Coast of the South American Pacific Ocean


The study will identify the places of importance for these birds and it will also permit to develop beach bird investigation initiatives on a local scale.

Thursday, march 20, 2014. It is a project carried out by a team of investigators and volunteers from the Network of Bird and Wildlife Watchers of Chile (Spanish acronym ROC) and members of The Nature Conservancy (TNC), whose main aim was to compile information for future initiatives with regard to conservation strategies for these birds.

During the northern winter, the coast of the South American Pacific Ocean is home to a large number of beach birds from the Nearctic, an eco-zone that includes a large part of North America, Greenland and a part of Mexico.

Despite the importance of these migratory birds, the monitoring and investigation efforts of these bird populations are scarce. There is no information that would tell us how many birds come to the South American coasts during the year and the way they are distributed along this 12,534 kilometer long stretch.

It is why the study wanted to quantify the beach bird populations in Chile in this project led by ROC, and also in Peru with the participation of the Ornithology and Biodiversity Center (Spanish acronym CORBIDI). Similarly, the study will identify the places of importance for these birds and it will also permit to develop beach bird investigation initiatives on a local scale.

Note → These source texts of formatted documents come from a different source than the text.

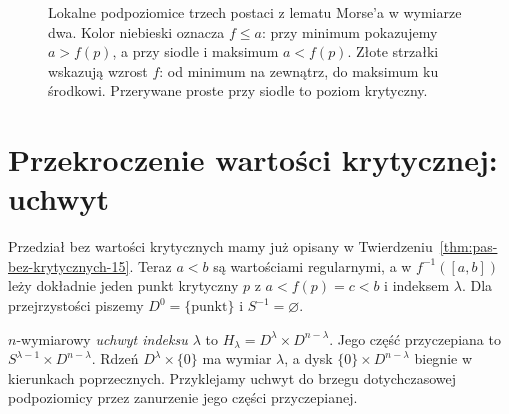 \begin{figure}[htbp]
\caption{Lokalne podpoziomice trzech postaci
z lematu Morse'a w wymiarze dwa. Kolor niebieski
oznacza $f\leq a$: przy minimum pokazujemy $a>f(p)$,
a przy siodle i maksimum $a<f(p)$. Złote strzałki
wskazują wzrost $f$: od minimum na zewnątrz,
do maksimum ku środkowi. Przerywane proste
przy siodle to poziom krytyczny.}
\label{fig:poziomice-morse-17}
\end{figure}

\section{Przekroczenie wartości krytycznej: uchwyt}
\label{sec:uchwyt-morse-17}

Przedział bez wartości krytycznych mamy już
opisany w Twierdzeniu~\ref{thm:pas-bez-krytycznych-15}.
Teraz $a<b$ są wartościami regularnymi,
a w $f^{-1}([a,b])$ leży dokładnie jeden
punkt krytyczny $p$ z $a<f(p)=c<b$ i indeksem
$\lambda$. Dla przejrzystości
piszemy $D^0=\{\mathrm{punkt}\}$
i $S^{-1}=\varnothing$.

\begin{definicja}
\label{def:uchwyt-morse-17}
$n$-wymiarowy \emph{uchwyt indeksu $\lambda$}
to $H_\lambda=D^\lambda\times D^{n-\lambda}$.
Jego część przyczepiana to
$S^{\lambda-1}\times D^{n-\lambda}$.
Rdzeń $D^\lambda\times\{0\}$ ma
wymiar $\lambda$, a dysk
$\{0\}\times D^{n-\lambda}$ biegnie
w kierunkach poprzecznych.
Przyklejamy uchwyt do brzegu
dotychczasowej podpoziomicy
przez zanurzenie jego części przyczepianej.
\end{definicja}

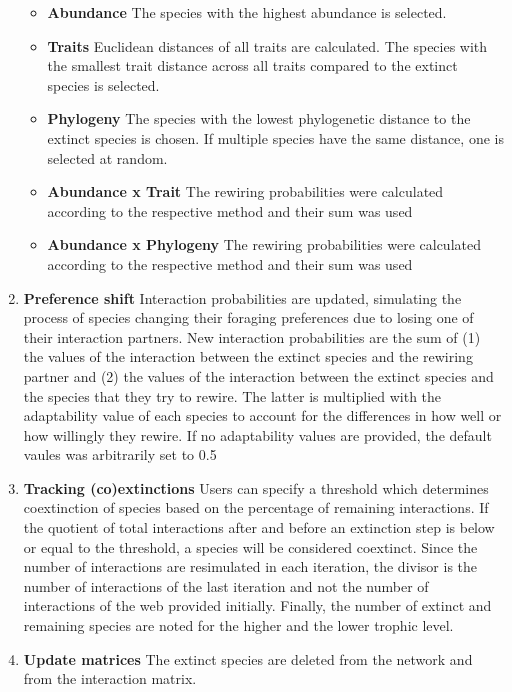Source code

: \documentclass[12pt,a4paper]{article}
\begin{document}
\begin{enumerate}
		\begin{itemize}
		\item \label{itm:abund_rew} \textbf{Abundance} {\small The species with the highest abundance is selected.}
		\item \label{itm:trait_rew} \textbf{Traits} {\small Euclidean distances of all traits are calculated. The species with the smallest trait distance across all traits compared to the extinct species is selected.}
		\item \label{itm:phylo_rew} \textbf{Phylogeny} {\small The species with the lowest phylogenetic distance to the extinct species is chosen. If multiple species have the same distance, one is selected at random.}
		\item \label{itm:AT_rew} \textbf{Abundance x Trait} {\small The rewiring probabilities were calculated according to the respective method and their sum was used}
		\item \label{itm:AP_rew} \textbf{Abundance x Phylogeny} {\small The rewiring probabilities were calculated according to the respective method and their sum was used}
		\end{itemize}
	\item \label{itm:shift} \textbf{Preference shift} {\small Interaction probabilities are updated, simulating the process of species changing their foraging preferences due to losing one of their interaction partners. New interaction probabilities are the sum of (1) the values of the interaction between the extinct species and the rewiring partner and (2) the values of the interaction between the extinct species and the species that they try to rewire. The latter is multiplied with the adaptability value of each species to account for the differences in how well or how willingly they rewire. If no adaptability values are provided, the default vaules was arbitrarily set to 0.5}
	\item  \label{itm:track} \textbf{Tracking (co)extinctions} {\small Users can specify a threshold which determines coextinction of species based on the percentage of remaining interactions. If the quotient of total interactions after and before an extinction step is below or equal to the threshold, a species will be considered coextinct. Since the number of interactions are resimulated in each iteration, the divisor is the number of interactions of the last iteration and not the number of interactions of the web provided initially. Finally, the number of extinct and remaining species are noted for the higher and the lower trophic level.}
	\item \label{itm:update} \textbf{Update matrices} {\small The extinct species are deleted from the network and from the interaction matrix.}

\end{enumerate}
\end{document}
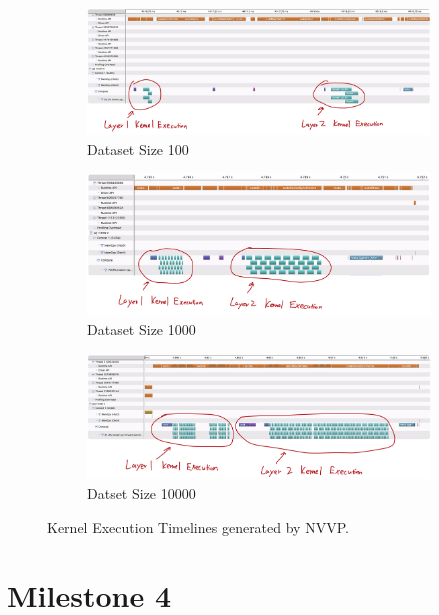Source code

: \documentclass{article}
\begin{document}
\begin{figure}[H]
    \centering
    \begin{subfigure}[b]{\linewidth}
        \includegraphics[width=\linewidth]{nvvp100an}
        \caption{Dataset Size 100}
    \end{subfigure}
    \begin{subfigure}[b]{\linewidth}
        \includegraphics[width=\linewidth]{nvvp1000an}
        \caption{Dataset Size 1000}
    \end{subfigure}
    \begin{subfigure}[b]{\linewidth}
        \includegraphics[width=\linewidth]{nvvp10000an}
        \caption{Datset Size 10000}
    \end{subfigure}
    \caption{Kernel Execution Timelines generated by NVVP.}
\end{figure}

\part*{Milestone 4}
\setcounter{section}{0}
\end{document}
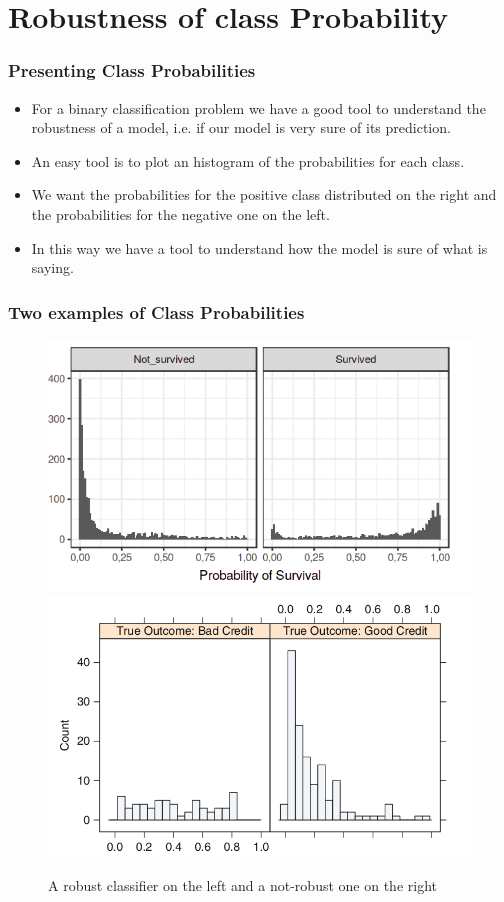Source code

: \documentclass[9pt]{beamer}
\begin{document}
\section{Robustness of class Probability}
\begin{frame}
\frametitle{Presenting Class Probabilities}
\begin{itemize}
\item For a binary classification problem we have a good tool to understand the robustness of a model, i.e. if our model is very sure of its prediction.
\item An easy tool is to plot an histogram of the probabilities for each class.
\item We want the probabilities for the positive class distributed on the right and the probabilities for the negative one on the left.
\item In this way we have a tool to understand how the model is sure of what is saying.
\end{itemize}
\end{frame}
\begin{frame}
\frametitle{Two examples of Class Probabilities}
\begin{figure}[ht]
\includegraphics[scale=0.30]{images/goodexample.png}
\includegraphics[scale=0.25]{images/robustnessprob.png}
\caption{A robust classifier on the left and a not-robust one on the right}
\end{figure}
\end{frame}
\end{document}

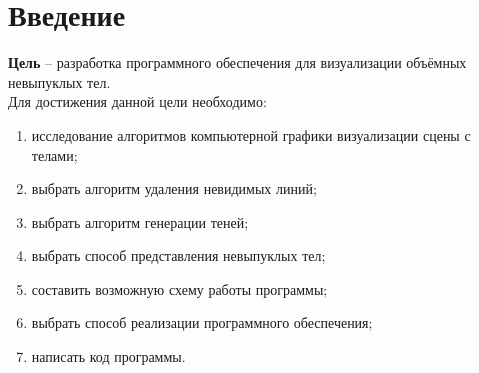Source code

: \chapter*{Введение}
\hspace{1.25cm}
\textbf{ Цель } -- разработка программного обеспечения для визуализации
объёмных невыпуклых тел. \\
\vspace{1cm}
Для достижения данной цели необходимо:
\begin{enumerate}
    \item исследование алгоритмов компьютерной графики визуализации сцены с телами;
    \item выбрать алгоритм удаления невидимых линий;
    \item выбрать алгоритм генерации теней;
    \item выбрать способ представления невыпуклых тел;
    \item составить возможную схему работы программы;
    \item выбрать способ реализации программного обеспечения;
    \item написать код программы.
\end{enumerate}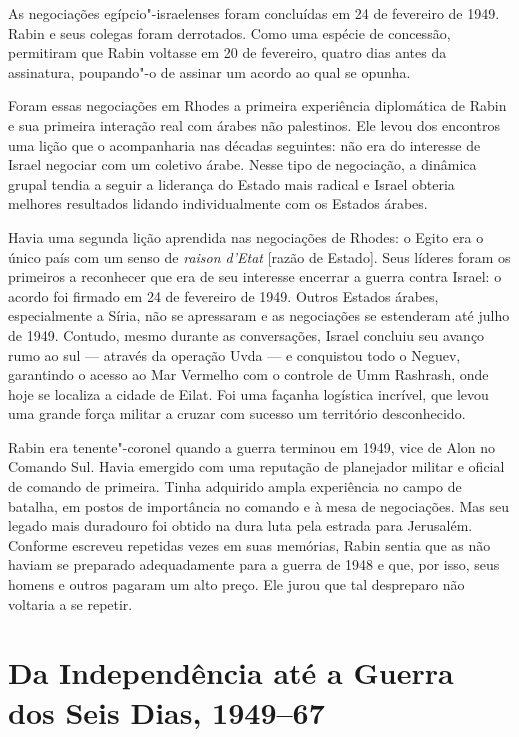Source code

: As negociações egípcio"-israelenses foram concluídas em 24 de fevereiro
de 1949. Rabin e seus colegas foram derrotados. Como uma espécie de
concessão, permitiram que Rabin voltasse em 20 de fevereiro, quatro dias
antes da assinatura, poupando"-o de assinar um acordo ao qual se opunha.

Foram essas negociações em Rhodes a primeira experiência diplomática de
Rabin e sua primeira interação real com árabes não palestinos. Ele levou
dos encontros uma lição que o acompanharia nas décadas seguintes: não
era do interesse de Israel negociar com um coletivo árabe. Nesse tipo de
negociação, a dinâmica grupal tendia a seguir a liderança do Estado mais
radical e Israel obteria melhores resultados lidando individualmente com
os Estados árabes.

Havia uma segunda lição aprendida nas negociações de Rhodes: o Egito era
o único país com um senso de \emph{raison d'Etat} {[}razão de Estado{]}. Seus líderes foram os
primeiros a reconhecer que era de seu interesse encerrar a guerra contra
Israel: o acordo foi firmado em 24 de fevereiro de 1949. Outros Estados
árabes, especialmente a Síria, não se apressaram e as negociações se
estenderam até julho de 1949. Contudo, mesmo durante as conversações, Israel
concluiu seu avanço rumo ao sul --- através da operação Uvda --- e
conquistou todo o Neguev, garantindo o acesso ao Mar Vermelho com o
controle de Umm Rashrash, onde hoje se localiza a cidade de Eilat. Foi
uma façanha logística incrível, que levou uma grande força militar a
cruzar com sucesso um território desconhecido.

Rabin era tenente"-coronel quando a guerra terminou em 1949, vice de Alon
no Comando Sul. Havia emergido com uma reputação de planejador militar e
oficial de comando de primeira. Tinha adquirido ampla experiência no
campo de batalha, em postos de importância no comando e à mesa de
negociações. Mas seu legado mais duradouro foi obtido na dura
luta pela estrada para Jerusalém. Conforme escreveu repetidas vezes em
suas memórias, Rabin sentia que as  não haviam se preparado
adequadamente para a guerra de 1948 e que, por isso, seus homens e
outros pagaram um alto preço. Ele jurou que tal despreparo não voltaria
a se repetir.

\chapter[Da Independência até a Guerra dos Seis Dias, 1949--67]{Da Independência até a Guerra\\ dos Seis Dias, 1949--67}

The census carried out in Chaihuín managed to recognize more than 20 bird species that use the wetlands located along with the Chaihuín Bridge as their resting and feeding area. An important number of birds were idientified including South American terns (Sterna hirundinacea) and elegant terns (Thalasseus elegans), in addition to pitotoyes (Tringa flavipes and Tringa melanoleuca), playeros blancos (Calidris alba) and Baird beach birds (Calidris bairdii), among other species.

The presence of dairy cattle, dogs and other human activity were some of the threats that were identified for these migratory birds that use these wetlands .

It is hoped that this investigation should permit to prepare strategies to mitigate these threats and to turn this type of places into conservation spaces. The compiled information will be published in an Atlas of Nearcitc Beach Birds of Peru – Chile.